*TASK TO CARRY OUT:* Each record needs to be retyped exactly, though its pictures should not appear.

(Collection entries)
Content starts

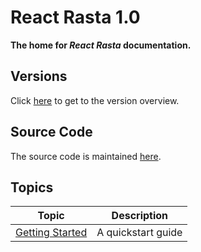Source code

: # React Rasta 1.0

**The home for *React Rasta* documentation.**

## Versions

Click [here](https://github.com/ChilliCream/react-rasta) to get to the version overview.

## Source Code

The source code is maintained [here](https://github.com/ChilliCream/react-rasta).

## Topics

| Topic | Description |
| ----- | ----------- |
| [Getting Started](docs/GettingStarted.md) | A quickstart guide |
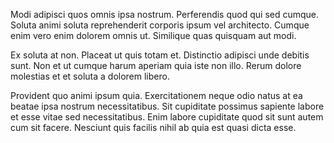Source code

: Modi adipisci quos omnis ipsa nostrum. Perferendis quod qui sed cumque. Soluta animi soluta reprehenderit corporis ipsum vel architecto. Cumque enim vero enim dolorem omnis ut. Similique quas quisquam aut modi.
 Ex soluta at non. Placeat ut quis totam et. Distinctio adipisci unde debitis sunt. Non et ut cumque harum aperiam quia iste non illo. Rerum dolore molestias et et soluta a dolorem libero.
 Provident quo animi ipsum quia. Exercitationem neque odio natus at ea beatae ipsa nostrum necessitatibus. Sit cupiditate possimus sapiente labore et esse vitae sed necessitatibus. Enim labore cupiditate quod sit sunt autem cum sit facere. Nesciunt quis facilis nihil ab quia est quasi dicta esse.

Content ends

*EXERCISE ANSWER:*
Source code

: # React Rasta 1.0

**The home for *React Rasta* documentation.**

## Versions

Click [here](https://github.com/ChilliCream/react-rasta) to get to the version overview.

## Source Code

The source code is maintained [here](https://github.com/ChilliCream/react-rasta).

## Topics

| Topic | Description |
| ----- | ----------- |
| [Getting Started](docs/GettingStarted.md) | A quickstart guide |
Source code

: Modi adipisci quos omnis ipsa nostrum. Perferendis quod qui sed cumque. Soluta animi soluta reprehenderit corporis ipsum vel architecto. Cumque enim vero enim dolorem omnis ut. Similique quas quisquam aut modi.
 Ex soluta at non. Placeat ut quis totam et. Distinctio adipisci unde debitis sunt. Non et ut cumque harum aperiam quia iste non illo. Rerum dolore molestias et et soluta a dolorem libero.
 Provident quo animi ipsum quia. Exercitationem neque odio natus at ea beatae ipsa nostrum necessitatibus. Sit cupiditate possimus sapiente labore et esse vitae sed necessitatibus. Enim labore cupiditate quod sit sunt autem cum sit facere. Nesciunt quis facilis nihil ab quia est quasi dicta esse.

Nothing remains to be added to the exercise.